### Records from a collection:
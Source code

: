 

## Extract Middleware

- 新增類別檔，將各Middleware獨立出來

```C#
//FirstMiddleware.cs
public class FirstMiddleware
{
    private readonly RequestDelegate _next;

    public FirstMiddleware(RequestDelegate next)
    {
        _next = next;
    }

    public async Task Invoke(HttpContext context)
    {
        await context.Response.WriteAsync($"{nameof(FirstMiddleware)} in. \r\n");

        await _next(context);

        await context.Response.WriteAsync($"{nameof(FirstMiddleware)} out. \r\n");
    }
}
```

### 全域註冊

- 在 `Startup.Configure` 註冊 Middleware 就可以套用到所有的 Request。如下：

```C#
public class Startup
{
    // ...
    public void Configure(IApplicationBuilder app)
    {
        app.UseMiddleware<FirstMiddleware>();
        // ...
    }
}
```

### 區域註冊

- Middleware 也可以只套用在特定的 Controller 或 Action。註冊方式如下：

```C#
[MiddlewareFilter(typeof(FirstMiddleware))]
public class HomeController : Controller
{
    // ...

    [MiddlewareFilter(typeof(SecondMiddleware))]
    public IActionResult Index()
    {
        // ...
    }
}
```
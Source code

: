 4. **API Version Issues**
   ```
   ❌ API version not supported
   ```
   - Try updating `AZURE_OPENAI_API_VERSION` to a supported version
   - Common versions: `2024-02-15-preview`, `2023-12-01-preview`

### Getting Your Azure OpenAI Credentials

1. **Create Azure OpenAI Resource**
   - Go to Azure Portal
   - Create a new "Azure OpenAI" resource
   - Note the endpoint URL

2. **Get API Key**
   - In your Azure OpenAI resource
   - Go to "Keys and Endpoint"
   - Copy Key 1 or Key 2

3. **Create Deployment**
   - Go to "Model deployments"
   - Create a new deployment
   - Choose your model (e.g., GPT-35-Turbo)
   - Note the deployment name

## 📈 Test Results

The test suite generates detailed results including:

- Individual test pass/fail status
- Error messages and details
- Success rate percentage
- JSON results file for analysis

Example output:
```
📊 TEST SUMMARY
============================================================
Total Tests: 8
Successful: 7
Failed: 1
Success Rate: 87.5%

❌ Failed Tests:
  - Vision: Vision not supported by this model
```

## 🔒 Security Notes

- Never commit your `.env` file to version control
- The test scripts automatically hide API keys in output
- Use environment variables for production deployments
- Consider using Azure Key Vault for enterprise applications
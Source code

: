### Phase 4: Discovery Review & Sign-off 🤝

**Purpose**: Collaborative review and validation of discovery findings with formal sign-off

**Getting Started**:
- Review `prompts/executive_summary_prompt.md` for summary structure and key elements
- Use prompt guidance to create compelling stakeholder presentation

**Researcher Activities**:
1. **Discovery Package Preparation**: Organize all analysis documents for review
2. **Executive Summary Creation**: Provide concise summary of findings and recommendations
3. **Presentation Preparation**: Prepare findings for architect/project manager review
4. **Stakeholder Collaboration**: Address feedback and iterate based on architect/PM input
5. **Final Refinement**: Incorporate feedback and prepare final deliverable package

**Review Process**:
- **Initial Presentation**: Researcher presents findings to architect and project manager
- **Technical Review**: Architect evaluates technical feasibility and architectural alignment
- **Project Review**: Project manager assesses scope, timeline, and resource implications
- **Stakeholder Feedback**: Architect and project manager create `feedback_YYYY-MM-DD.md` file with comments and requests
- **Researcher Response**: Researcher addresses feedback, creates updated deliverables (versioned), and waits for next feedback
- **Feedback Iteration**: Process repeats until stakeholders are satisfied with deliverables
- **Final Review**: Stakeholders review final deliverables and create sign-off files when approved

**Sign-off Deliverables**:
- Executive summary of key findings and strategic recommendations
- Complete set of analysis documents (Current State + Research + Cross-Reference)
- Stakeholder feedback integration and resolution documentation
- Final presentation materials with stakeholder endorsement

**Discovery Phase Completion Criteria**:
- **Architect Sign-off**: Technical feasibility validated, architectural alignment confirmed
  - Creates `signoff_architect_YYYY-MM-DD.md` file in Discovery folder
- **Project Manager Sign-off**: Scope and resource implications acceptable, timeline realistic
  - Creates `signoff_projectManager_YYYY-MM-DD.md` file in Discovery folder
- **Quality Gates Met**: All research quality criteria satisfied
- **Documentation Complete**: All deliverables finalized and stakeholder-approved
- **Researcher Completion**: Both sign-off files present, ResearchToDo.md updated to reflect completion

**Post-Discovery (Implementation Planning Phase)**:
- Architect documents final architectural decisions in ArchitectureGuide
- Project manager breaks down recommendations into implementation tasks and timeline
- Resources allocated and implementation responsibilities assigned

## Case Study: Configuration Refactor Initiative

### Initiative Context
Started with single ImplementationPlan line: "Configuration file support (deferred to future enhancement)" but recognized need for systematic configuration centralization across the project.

### Aim of the exercise:
Make an exact transcription of all the records.

### Expected answer:
Source code

: 

## Extract Middleware

- 新增類別檔，將各Middleware獨立出來

```C#
//FirstMiddleware.cs
public class FirstMiddleware
{
    private readonly RequestDelegate _next;

    public FirstMiddleware(RequestDelegate next)
    {
        _next = next;
    }

    public async Task Invoke(HttpContext context)
    {
        await context.Response.WriteAsync($"{nameof(FirstMiddleware)} in. \r\n");

        await _next(context);

        await context.Response.WriteAsync($"{nameof(FirstMiddleware)} out. \r\n");
    }
}
```

### 全域註冊

- 在 `Startup.Configure` 註冊 Middleware 就可以套用到所有的 Request。如下：

```C#
public class Startup
{
    // ...
    public void Configure(IApplicationBuilder app)
    {
        app.UseMiddleware<FirstMiddleware>();
        // ...
    }
}
```

### 區域註冊

- Middleware 也可以只套用在特定的 Controller 或 Action。註冊方式如下：

```C#
[MiddlewareFilter(typeof(FirstMiddleware))]
public class HomeController : Controller
{
    // ...

    [MiddlewareFilter(typeof(SecondMiddleware))]
    public IActionResult Index()
    {
        // ...
    }
}
```
Source code

: 4. **API Version Issues**
   ```
   ❌ API version not supported
   ```
   - Try updating `AZURE_OPENAI_API_VERSION` to a supported version
   - Common versions: `2024-02-15-preview`, `2023-12-01-preview`

### Getting Your Azure OpenAI Credentials

1. **Create Azure OpenAI Resource**
   - Go to Azure Portal
   - Create a new "Azure OpenAI" resource
   - Note the endpoint URL

2. **Get API Key**
   - In your Azure OpenAI resource
   - Go to "Keys and Endpoint"
   - Copy Key 1 or Key 2

3. **Create Deployment**
   - Go to "Model deployments"
   - Create a new deployment
   - Choose your model (e.g., GPT-35-Turbo)
   - Note the deployment name

## 📈 Test Results

The test suite generates detailed results including:

- Individual test pass/fail status
- Error messages and details
- Success rate percentage
- JSON results file for analysis

Example output:
```
📊 TEST SUMMARY
============================================================
Total Tests: 8
Successful: 7
Failed: 1
Success Rate: 87.5%

❌ Failed Tests:
  - Vision: Vision not supported by this model
```

## 🔒 Security Notes

- Never commit your `.env` file to version control
- The test scripts automatically hide API keys in output
- Use environment variables for production deployments
- Consider using Azure Key Vault for enterprise applications
Source code

:### Phase 4: Discovery Review & Sign-off 🤝

**Purpose**: Collaborative review and validation of discovery findings with formal sign-off

**Getting Started**:
- Review `prompts/executive_summary_prompt.md` for summary structure and key elements
- Use prompt guidance to create compelling stakeholder presentation

**Researcher Activities**:
1. **Discovery Package Preparation**: Organize all analysis documents for review
2. **Executive Summary Creation**: Provide concise summary of findings and recommendations
3. **Presentation Preparation**: Prepare findings for architect/project manager review
4. **Stakeholder Collaboration**: Address feedback and iterate based on architect/PM input
5. **Final Refinement**: Incorporate feedback and prepare final deliverable package

**Review Process**:
- **Initial Presentation**: Researcher presents findings to architect and project manager
- **Technical Review**: Architect evaluates technical feasibility and architectural alignment
- **Project Review**: Project manager assesses scope, timeline, and resource implications
- **Stakeholder Feedback**: Architect and project manager create `feedback_YYYY-MM-DD.md` file with comments and requests
- **Researcher Response**: Researcher addresses feedback, creates updated deliverables (versioned), and waits for next feedback
- **Feedback Iteration**: Process repeats until stakeholders are satisfied with deliverables
- **Final Review**: Stakeholders review final deliverables and create sign-off files when approved

**Sign-off Deliverables**:
- Executive summary of key findings and strategic recommendations
- Complete set of analysis documents (Current State + Research + Cross-Reference)
- Stakeholder feedback integration and resolution documentation
- Final presentation materials with stakeholder endorsement

**Discovery Phase Completion Criteria**:
- **Architect Sign-off**: Technical feasibility validated, architectural alignment confirmed
  - Creates `signoff_architect_YYYY-MM-DD.md` file in Discovery folder
- **Project Manager Sign-off**: Scope and resource implications acceptable, timeline realistic
  - Creates `signoff_projectManager_YYYY-MM-DD.md` file in Discovery folder
- **Quality Gates Met**: All research quality criteria satisfied
- **Documentation Complete**: All deliverables finalized and stakeholder-approved
- **Researcher Completion**: Both sign-off files present, ResearchToDo.md updated to reflect completion

**Post-Discovery (Implementation Planning Phase)**:
- Architect documents final architectural decisions in ArchitectureGuide
- Project manager breaks down recommendations into implementation tasks and timeline
- Resources allocated and implementation responsibilities assigned

## Case Study: Configuration Refactor Initiative

### Initiative Context
Started with single ImplementationPlan line: "Configuration file support (deferred to future enhancement)" but recognized need for systematic configuration centralization across the project.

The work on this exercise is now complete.